GWERU City Council workers have threatened a full-blown strike today after the local authority failed to honour its pledge to settle back pay and bonus arrears by last Friday.


The workers have been staging tea break protests for the past three weeks demanding payment of their outstanding salaries and bonuses.

Workers’ committee spokesperson, Cornelia Selipiwe yesterday told workers that management had failed to honour its pledge to clear the arrears.

He said workers were left with no option but to down tools.

“We had hoped that our back pays would be paid last Friday but it seems the employer is not taking us seriously,” Selipiwe said.

“This means that as previously planned tomorrow (today) workers will go ahead with the industrial action to pressure the employer to address our grievances.”

Workers were paid their December 2014 salaries this month but are still to get back pay for April to July 2014 as well as bonuses for last year.

“We have been warning city fathers that we would go on strike on the 28th so they should not get surprised,” Selipiwe said.

Town clerk, Daniel Matawu was not available for comment on his mobile.

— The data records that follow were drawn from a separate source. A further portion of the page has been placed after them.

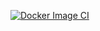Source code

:[![Docker Image CI](https://github.com/AminSojoudi/RabbitmqDocker/actions/workflows/docker-image.yml/badge.svg)](https://github.com/AminSojoudi/RabbitmqDocker/actions/workflows/docker-image.yml)
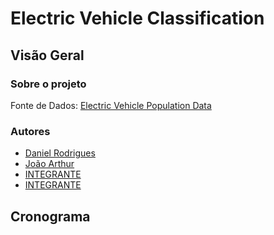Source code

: # Electric Vehicle Classification

## Visão Geral

### Sobre o projeto
Fonte de Dados: [Electric Vehicle Population Data](https://data.wa.gov/Transportation/Electric-Vehicle-Population-Data/f6w7-q2d2)

### Autores

<!-- Organizar em ordem alfabética -->
- [Daniel Rodrigues](https://www.linkedin.com/in/danielrod147/)
- [João Arthur](https://www.linkedin.com/in/jarthurcs25/)
- [INTEGRANTE](LINK)
- [INTEGRANTE](LINK)

## Cronograma
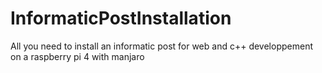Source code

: # InformaticPostInstallation
All you need to install an informatic post for web and c++ developpement on a raspberry pi 4 with manjaro
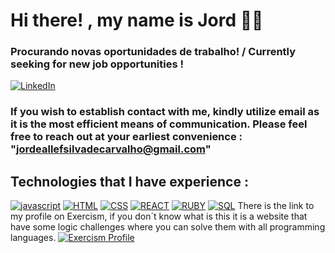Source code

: 
# Hi there! , my name is Jord 🖖🏻

### Procurando novas oportunidades de trabalho! / Currently seeking for new job opportunities !
[![LinkedIn](https://img.shields.io/badge/LinkedIn-0077B5?style=for-the-badge&logo=linkedin&logoColor=white)](https://www.linkedin.com/in/jord-allef-383aba240/)
### If you wish to establish contact with me, kindly utilize email as it is the most efficient means of communication. Please feel free to reach out at your earliest convenience : "jordeallefsilvadecarvalho@gmail.com"
## Technologies that I have experience :
  

[![javascript](https://img.shields.io/badge/JavaScript-323330?style=for-the-badge&logo=javascript&logoColor=F7DF1E)](https://developer.mozilla.org/pt-BR/docs/Web/JavaScript)
[![HTML](https://img.shields.io/badge/HTML5-E34F26?style=for-the-badge&logo=html5&logoColor=white)](https://developer.mozilla.org/pt-BR/docs/Web/HTML)
[![CSS](https://img.shields.io/badge/CSS3-1572B6?style=for-the-badge&logo=css3&logoColor=white)](https://developer.mozilla.org/pt-BR/docs/Web/CSS)
[![REACT](https://img.shields.io/badge/React-20232A?style=for-the-badge&logo=react&logoColor=61DAFB)](https://react.dev/)
[![RUBY](https://img.shields.io/badge/Ruby-CC342D?style=for-the-badge&logo=ruby&logoColor=white)](https://www.ruby-lang.org/en/documentation/)
[![SQL](https://img.shields.io/badge/MySQL-00000F?style=for-the-badge&logo=mysql&logoColor=white)](https://dev.mysql.com/doc/)
There is the link to my profile on Exercism, if you don´t know what is this it is a website that have some logic challenges where you can solve them with all programming languages.
[![Exercism Profile](https://img.shields.io/badge/Exercism-00000F?style=for-the-badge&logo=exercism&logoColor=purple)](https://img.shields.io/badge/MySQL-00000F?style=for-the-badge&logo=mysql&logoColor=white)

The MDC-T led council has been struggling to meet salary obligations and blames declining revenue for its predicament.

The majority of the country’s local authorities are struggling financially after the government in 2013 ordered them to write off bills that accumulated since 2009.

A sizeable number of ratepayers are failing to pay bills due to high unemployment.

On the other hand government departments take too long to pay their rates bills, causing most local authorities to incur salary arrears.

Meanwhile, the Gweru City Council plans to auction old vehicles as well as other obsolete equipment in a bid to raise revenue.

According to minutes of recent council meetings, the items include cars, tractors, excavators, stoves and fridges as well as office equipment.

Items from the engineering department particularly vehicles, trailers pneumatic rollers and air compressors would be auctioned for $74 950.

Most of the items including computers, chairs, pipes, printers, desks and water pumps were indicated as non-runners or unserviceable on the service ability status.

Council recommended that the equipment be disposed and that an auctioneer be engaged.

“In light of the obsolete items it was recommended that they (items) be disposed and that an auctioneer be engaged to determine auction price for the items,” read part of the minutes.

Last year a councillor revealed that old pumps were worsening the city’s water problems.

“Our dams might be full, but pumping is a problem. We have obsolete pumps, some of which have been in use for more than 30 years,” ward 4 councillor Kenneth Sithole said at the time.

“At Gwenoro, we have three pumps, but one pump operates at a time.

“But if we can have all the three pumps operating, water can be accessed by all parts of the city.”